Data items
....

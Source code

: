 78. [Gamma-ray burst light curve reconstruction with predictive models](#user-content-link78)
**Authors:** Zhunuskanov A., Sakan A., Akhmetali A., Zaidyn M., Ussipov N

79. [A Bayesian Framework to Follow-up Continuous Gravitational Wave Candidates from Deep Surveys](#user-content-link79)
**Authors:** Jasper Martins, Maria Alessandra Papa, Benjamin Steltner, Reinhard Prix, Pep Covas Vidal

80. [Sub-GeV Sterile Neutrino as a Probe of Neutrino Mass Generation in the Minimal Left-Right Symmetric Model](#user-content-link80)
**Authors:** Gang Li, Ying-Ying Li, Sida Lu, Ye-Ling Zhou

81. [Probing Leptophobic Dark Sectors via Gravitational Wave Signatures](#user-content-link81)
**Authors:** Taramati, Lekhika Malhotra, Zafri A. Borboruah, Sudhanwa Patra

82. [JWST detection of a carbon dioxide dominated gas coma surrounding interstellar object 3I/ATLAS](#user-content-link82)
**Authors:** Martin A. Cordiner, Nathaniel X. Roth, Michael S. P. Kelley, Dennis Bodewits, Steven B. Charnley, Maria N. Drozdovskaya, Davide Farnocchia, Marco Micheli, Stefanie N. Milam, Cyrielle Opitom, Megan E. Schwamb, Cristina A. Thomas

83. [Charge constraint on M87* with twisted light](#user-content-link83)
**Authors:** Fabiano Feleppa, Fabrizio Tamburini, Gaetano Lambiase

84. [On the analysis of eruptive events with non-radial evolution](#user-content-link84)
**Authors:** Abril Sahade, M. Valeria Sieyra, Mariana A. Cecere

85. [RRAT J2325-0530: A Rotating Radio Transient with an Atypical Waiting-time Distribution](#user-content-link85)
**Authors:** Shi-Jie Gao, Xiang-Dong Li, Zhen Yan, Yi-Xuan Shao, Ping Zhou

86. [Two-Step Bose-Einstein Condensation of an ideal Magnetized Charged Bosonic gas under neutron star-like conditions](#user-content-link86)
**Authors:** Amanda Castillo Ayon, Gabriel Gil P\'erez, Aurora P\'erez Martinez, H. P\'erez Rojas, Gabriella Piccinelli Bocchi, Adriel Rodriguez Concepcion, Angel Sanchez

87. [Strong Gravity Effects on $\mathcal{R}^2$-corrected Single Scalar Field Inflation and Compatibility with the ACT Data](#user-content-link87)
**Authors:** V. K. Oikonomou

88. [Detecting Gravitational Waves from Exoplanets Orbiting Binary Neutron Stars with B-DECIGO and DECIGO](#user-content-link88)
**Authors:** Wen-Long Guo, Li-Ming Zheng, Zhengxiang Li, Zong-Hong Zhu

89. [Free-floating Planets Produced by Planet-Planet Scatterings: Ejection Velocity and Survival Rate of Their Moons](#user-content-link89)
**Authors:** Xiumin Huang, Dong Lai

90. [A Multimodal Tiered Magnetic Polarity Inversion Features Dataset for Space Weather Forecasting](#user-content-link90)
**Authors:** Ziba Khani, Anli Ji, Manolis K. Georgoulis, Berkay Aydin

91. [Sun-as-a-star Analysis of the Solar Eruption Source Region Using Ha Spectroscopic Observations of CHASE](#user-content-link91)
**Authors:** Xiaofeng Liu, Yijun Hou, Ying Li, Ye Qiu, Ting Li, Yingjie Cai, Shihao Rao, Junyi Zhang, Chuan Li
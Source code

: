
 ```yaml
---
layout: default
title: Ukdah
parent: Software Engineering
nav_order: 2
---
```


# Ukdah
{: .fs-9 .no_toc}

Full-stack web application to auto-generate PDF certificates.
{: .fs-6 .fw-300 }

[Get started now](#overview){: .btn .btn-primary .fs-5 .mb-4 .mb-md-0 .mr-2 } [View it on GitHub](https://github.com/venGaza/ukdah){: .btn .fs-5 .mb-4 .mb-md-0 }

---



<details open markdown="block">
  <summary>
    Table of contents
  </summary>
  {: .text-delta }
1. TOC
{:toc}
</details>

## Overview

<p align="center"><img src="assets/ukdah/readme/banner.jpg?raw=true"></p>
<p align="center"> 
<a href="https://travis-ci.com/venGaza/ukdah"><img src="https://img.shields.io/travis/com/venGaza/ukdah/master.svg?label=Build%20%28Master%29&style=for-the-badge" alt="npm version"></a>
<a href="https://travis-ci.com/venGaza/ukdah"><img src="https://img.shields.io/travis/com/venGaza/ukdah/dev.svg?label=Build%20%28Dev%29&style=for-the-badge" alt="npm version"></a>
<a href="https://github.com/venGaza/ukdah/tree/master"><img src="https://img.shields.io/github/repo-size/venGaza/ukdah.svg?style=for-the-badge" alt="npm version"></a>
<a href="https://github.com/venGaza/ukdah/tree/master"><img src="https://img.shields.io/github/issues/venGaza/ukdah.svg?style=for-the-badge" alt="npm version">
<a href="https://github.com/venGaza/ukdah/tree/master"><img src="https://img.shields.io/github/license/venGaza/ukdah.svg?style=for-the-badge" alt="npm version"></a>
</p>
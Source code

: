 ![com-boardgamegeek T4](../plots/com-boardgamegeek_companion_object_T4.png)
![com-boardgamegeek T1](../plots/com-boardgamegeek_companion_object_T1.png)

....

**Aim of the exercise:** Retype the records above in full. Every word should match.

**Task solution:**
Source code

: 78. [Gamma-ray burst light curve reconstruction with predictive models](#user-content-link78)
**Authors:** Zhunuskanov A., Sakan A., Akhmetali A., Zaidyn M., Ussipov N

79. [A Bayesian Framework to Follow-up Continuous Gravitational Wave Candidates from Deep Surveys](#user-content-link79)
**Authors:** Jasper Martins, Maria Alessandra Papa, Benjamin Steltner, Reinhard Prix, Pep Covas Vidal

80. [Sub-GeV Sterile Neutrino as a Probe of Neutrino Mass Generation in the Minimal Left-Right Symmetric Model](#user-content-link80)
**Authors:** Gang Li, Ying-Ying Li, Sida Lu, Ye-Ling Zhou

81. [Probing Leptophobic Dark Sectors via Gravitational Wave Signatures](#user-content-link81)
**Authors:** Taramati, Lekhika Malhotra, Zafri A. Borboruah, Sudhanwa Patra

82. [JWST detection of a carbon dioxide dominated gas coma surrounding interstellar object 3I/ATLAS](#user-content-link82)
**Authors:** Martin A. Cordiner, Nathaniel X. Roth, Michael S. P. Kelley, Dennis Bodewits, Steven B. Charnley, Maria N. Drozdovskaya, Davide Farnocchia, Marco Micheli, Stefanie N. Milam, Cyrielle Opitom, Megan E. Schwamb, Cristina A. Thomas

83. [Charge constraint on M87* with twisted light](#user-content-link83)
**Authors:** Fabiano Feleppa, Fabrizio Tamburini, Gaetano Lambiase

84. [On the analysis of eruptive events with non-radial evolution](#user-content-link84)
**Authors:** Abril Sahade, M. Valeria Sieyra, Mariana A. Cecere

85. [RRAT J2325-0530: A Rotating Radio Transient with an Atypical Waiting-time Distribution](#user-content-link85)
**Authors:** Shi-Jie Gao, Xiang-Dong Li, Zhen Yan, Yi-Xuan Shao, Ping Zhou

86. [Two-Step Bose-Einstein Condensation of an ideal Magnetized Charged Bosonic gas under neutron star-like conditions](#user-content-link86)
**Authors:** Amanda Castillo Ayon, Gabriel Gil P\'erez, Aurora P\'erez Martinez, H. P\'erez Rojas, Gabriella Piccinelli Bocchi, Adriel Rodriguez Concepcion, Angel Sanchez

87. [Strong Gravity Effects on $\mathcal{R}^2$-corrected Single Scalar Field Inflation and Compatibility with the ACT Data](#user-content-link87)
**Authors:** V. K. Oikonomou

88. [Detecting Gravitational Waves from Exoplanets Orbiting Binary Neutron Stars with B-DECIGO and DECIGO](#user-content-link88)
**Authors:** Wen-Long Guo, Li-Ming Zheng, Zhengxiang Li, Zong-Hong Zhu

89. [Free-floating Planets Produced by Planet-Planet Scatterings: Ejection Velocity and Survival Rate of Their Moons](#user-content-link89)
**Authors:** Xiumin Huang, Dong Lai

90. [A Multimodal Tiered Magnetic Polarity Inversion Features Dataset for Space Weather Forecasting](#user-content-link90)
**Authors:** Ziba Khani, Anli Ji, Manolis K. Georgoulis, Berkay Aydin

91. [Sun-as-a-star Analysis of the Solar Eruption Source Region Using Ha Spectroscopic Observations of CHASE](#user-content-link91)
**Authors:** Xiaofeng Liu, Yijun Hou, Ying Li, Ye Qiu, Ting Li, Yingjie Cai, Shihao Rao, Junyi Zhang, Chuan Li
Source code

:
 ```yaml
---
layout: default
title: Ukdah
parent: Software Engineering
nav_order: 2
---
```


# Ukdah
{: .fs-9 .no_toc}

Full-stack web application to auto-generate PDF certificates.
{: .fs-6 .fw-300 }

[Get started now](#overview){: .btn .btn-primary .fs-5 .mb-4 .mb-md-0 .mr-2 } [View it on GitHub](https://github.com/venGaza/ukdah){: .btn .fs-5 .mb-4 .mb-md-0 }

---



<details open markdown="block">
  <summary>
    Table of contents
  </summary>
  {: .text-delta }
1. TOC
{:toc}
</details>

## Overview

<p align="center"><img src="assets/ukdah/readme/banner.jpg?raw=true"></p>
<p align="center"> 
<a href="https://travis-ci.com/venGaza/ukdah"><img src="https://img.shields.io/travis/com/venGaza/ukdah/master.svg?label=Build%20%28Master%29&style=for-the-badge" alt="npm version"></a>
<a href="https://travis-ci.com/venGaza/ukdah"><img src="https://img.shields.io/travis/com/venGaza/ukdah/dev.svg?label=Build%20%28Dev%29&style=for-the-badge" alt="npm version"></a>
<a href="https://github.com/venGaza/ukdah/tree/master"><img src="https://img.shields.io/github/repo-size/venGaza/ukdah.svg?style=for-the-badge" alt="npm version"></a>
<a href="https://github.com/venGaza/ukdah/tree/master"><img src="https://img.shields.io/github/issues/venGaza/ukdah.svg?style=for-the-badge" alt="npm version">
<a href="https://github.com/venGaza/ukdah/tree/master"><img src="https://img.shields.io/github/license/venGaza/ukdah.svg?style=for-the-badge" alt="npm version"></a>
</p>
Source code

: ![com-boardgamegeek T4](../plots/com-boardgamegeek_companion_object_T4.png)
![com-boardgamegeek T1](../plots/com-boardgamegeek_companion_object_T1.png)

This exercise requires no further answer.